Lauren Wright, an organizer with the YXE Youth Climate Committee, had high hopes for the UN climate conference, but was let down.

“Young people such as myself are praised inside those halls, but my friends and my fellow activists weren’t even able to enter so many decision-making spaces after travelling so far to finally get this opportunity to make their voices heard,” she said

Wright and dozens of others decided to bring their voices to city hall to show people in Saskatchewan want to see action from all levels of government.

“Mainly Scott Moe, that this is a crisis, so act like it. Continuing to delay action just because it benefits you politically, that is not justice, especially for people of my generation. We are being let down and left behind every time he makes a decision to delay climate action.”

In a statement to CTV News, Saskatchewan’s environment minister, Warren Kaeding, said the province’s industries are among the most sustainable in the world.

In fact, many of the companies operating in our province are world leaders in reducing emissions and reaching net-zero, and have innovative solutions to help reduce global greenhouse emissions,” he said.

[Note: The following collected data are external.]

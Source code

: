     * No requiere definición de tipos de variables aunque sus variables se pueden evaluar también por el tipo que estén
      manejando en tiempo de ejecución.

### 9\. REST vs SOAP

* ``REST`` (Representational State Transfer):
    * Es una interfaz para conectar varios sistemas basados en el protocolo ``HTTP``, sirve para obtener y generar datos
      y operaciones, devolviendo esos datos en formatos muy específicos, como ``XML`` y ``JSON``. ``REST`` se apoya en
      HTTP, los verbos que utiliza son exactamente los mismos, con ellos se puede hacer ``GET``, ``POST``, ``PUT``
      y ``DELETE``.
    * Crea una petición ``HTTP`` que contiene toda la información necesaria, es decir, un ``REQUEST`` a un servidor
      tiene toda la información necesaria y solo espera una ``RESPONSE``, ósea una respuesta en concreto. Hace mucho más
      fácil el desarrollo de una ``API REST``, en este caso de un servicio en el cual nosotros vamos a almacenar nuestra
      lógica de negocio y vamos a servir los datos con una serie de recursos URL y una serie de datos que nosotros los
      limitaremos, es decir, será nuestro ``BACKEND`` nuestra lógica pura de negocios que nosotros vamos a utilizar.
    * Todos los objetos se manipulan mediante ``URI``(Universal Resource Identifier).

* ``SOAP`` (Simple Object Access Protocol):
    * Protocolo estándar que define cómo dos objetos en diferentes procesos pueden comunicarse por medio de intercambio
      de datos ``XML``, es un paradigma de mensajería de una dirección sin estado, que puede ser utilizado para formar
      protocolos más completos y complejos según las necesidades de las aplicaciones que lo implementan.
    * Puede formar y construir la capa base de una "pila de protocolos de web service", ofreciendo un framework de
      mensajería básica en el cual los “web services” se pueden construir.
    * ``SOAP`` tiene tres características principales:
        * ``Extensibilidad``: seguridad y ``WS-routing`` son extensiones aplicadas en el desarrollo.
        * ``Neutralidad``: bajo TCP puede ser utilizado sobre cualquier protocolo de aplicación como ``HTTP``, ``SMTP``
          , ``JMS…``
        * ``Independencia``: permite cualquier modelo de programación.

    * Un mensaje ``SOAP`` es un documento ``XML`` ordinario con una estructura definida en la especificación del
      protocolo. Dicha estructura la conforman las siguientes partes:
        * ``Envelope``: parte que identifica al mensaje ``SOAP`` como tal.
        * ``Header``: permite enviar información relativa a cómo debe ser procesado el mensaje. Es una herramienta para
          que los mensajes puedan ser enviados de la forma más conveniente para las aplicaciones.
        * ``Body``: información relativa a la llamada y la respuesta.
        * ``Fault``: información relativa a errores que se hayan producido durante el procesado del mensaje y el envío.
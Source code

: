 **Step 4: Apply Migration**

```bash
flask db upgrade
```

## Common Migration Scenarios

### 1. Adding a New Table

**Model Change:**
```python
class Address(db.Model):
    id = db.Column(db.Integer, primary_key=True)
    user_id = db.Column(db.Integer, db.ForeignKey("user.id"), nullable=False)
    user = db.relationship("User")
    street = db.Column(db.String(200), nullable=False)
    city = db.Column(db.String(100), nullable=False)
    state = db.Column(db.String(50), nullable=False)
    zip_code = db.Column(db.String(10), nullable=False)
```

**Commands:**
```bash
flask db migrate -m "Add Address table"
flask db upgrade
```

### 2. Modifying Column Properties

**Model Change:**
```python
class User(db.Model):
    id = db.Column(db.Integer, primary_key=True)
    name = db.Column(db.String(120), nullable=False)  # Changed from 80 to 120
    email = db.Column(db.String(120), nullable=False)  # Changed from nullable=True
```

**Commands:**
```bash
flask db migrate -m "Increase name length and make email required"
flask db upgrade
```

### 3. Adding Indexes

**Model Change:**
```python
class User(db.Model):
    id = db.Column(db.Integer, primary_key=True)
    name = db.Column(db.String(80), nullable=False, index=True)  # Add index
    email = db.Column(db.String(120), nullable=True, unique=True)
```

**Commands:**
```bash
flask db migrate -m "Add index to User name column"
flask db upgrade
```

“Saskatchewan has set an ambitious target of reducing emissions from our electrical grid by 50 per cent by 2030. Wind and solar already play an important role in Saskatchewan’s power mix, and that role will continue to grow.”

Kaeding added that the federal government needs to work with provinces if it wants to reduce emissions.

Mayor Charlie Clark said the City of Saskatoon has also taken steps, including creating the largest solar farm in the city and creating more energy-efficient transportation systems.

“These are necessary steps that we have to take to make sure that there is a planet here for future generations.”

Clark said he recognizes climate change is a crisis and the work ahead won’t be easy.

“We have reliance on coal power, we have reliance on natural gas, we have a lot of carbon-intensive basis for our power and for our economy. And so, we also have to make sure that in that transition, we’re paying attention to how do we include everybody in the new opportunities and not leave people behind.”